• **What you are asked to do**
Print, word for word, every line from the beginning of the listing up to and including the line with "de favoris. L'article est enregistré.". Pictures are to be excluded.

• **Input data**
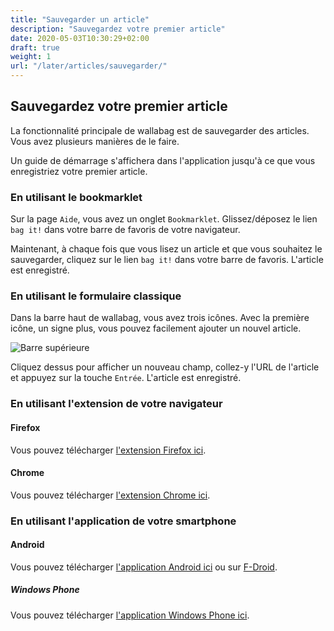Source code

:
 ```yaml
---
title: "Sauvegarder un article"
description: "Sauvegardez votre premier article"
date: 2020-05-03T10:30:29+02:00
draft: true
weight: 1
url: "/later/articles/sauvegarder/"
---
```


Sauvegardez votre premier article
---------------------------------

La fonctionnalité principale de wallabag est de sauvegarder des
articles. Vous avez plusieurs manières de le faire.

<div class="admonition note">

Un guide de démarrage s'affichera dans l'application jusqu'à ce que vous
enregistriez votre premier article.

</div>

### En utilisant le bookmarklet

Sur la page `Aide`, vous avez un onglet `Bookmarklet`. Glissez/déposez
le lien `bag it!` dans votre barre de favoris de votre navigateur.

Maintenant, à chaque fois que vous lisez un article et que vous
souhaitez le sauvegarder, cliquez sur le lien `bag it!` dans votre barre
de favoris. L'article est enregistré.

### En utilisant le formulaire classique

Dans la barre haut de wallabag, vous avez trois icônes. Avec la première
icône, un signe plus, vous pouvez facilement ajouter un nouvel article.

![Barre supérieure](../../../img/user/topbar.png)

Cliquez dessus pour afficher un nouveau champ, collez-y l'URL de
l'article et appuyez sur la touche `Entrée`. L'article est enregistré.

### En utilisant l'extension de votre navigateur

#### Firefox

Vous pouvez télécharger [l'extension Firefox
ici](https://addons.mozilla.org/firefox/addon/wallabagger/).

#### Chrome

Vous pouvez télécharger [l'extension Chrome
ici](https://chrome.google.com/webstore/detail/wallabagger/gbmgphmejlcoihgedabhgjdkcahacjlj?hl=fr).

### En utilisant l'application de votre smartphone

#### Android

Vous pouvez télécharger [l'application Android
ici](https://play.google.com/store/apps/details?id=fr.gaulupeau.apps.InThePoche)
ou sur
[F-Droid](https://f-droid.org/repository/browse/?fdid=fr.gaulupeau.apps.InThePoche).

##### Windows Phone

Vous pouvez télécharger [l'application Windows Phone
ici](https://www.microsoft.com/store/apps/9nblggh5x3p6).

• **Your solution**
Source code

:
 ```yaml
---
title: "Sauvegarder un article"
description: "Sauvegardez votre premier article"
date: 2020-05-03T10:30:29+02:00
draft: true
weight: 1
url: "/later/articles/sauvegarder/"
---
```


Sauvegardez votre premier article
---------------------------------

La fonctionnalité principale de wallabag est de sauvegarder des
articles. Vous avez plusieurs manières de le faire.

<div class="admonition note">

Un guide de démarrage s'affichera dans l'application jusqu'à ce que vous
enregistriez votre premier article.

</div>

### En utilisant le bookmarklet

Sur la page `Aide`, vous avez un onglet `Bookmarklet`. Glissez/déposez
le lien `bag it!` dans votre barre de favoris de votre navigateur.

Maintenant, à chaque fois que vous lisez un article et que vous
souhaitez le sauvegarder, cliquez sur le lien `bag it!` dans votre barre
de favoris. L'article est enregistré.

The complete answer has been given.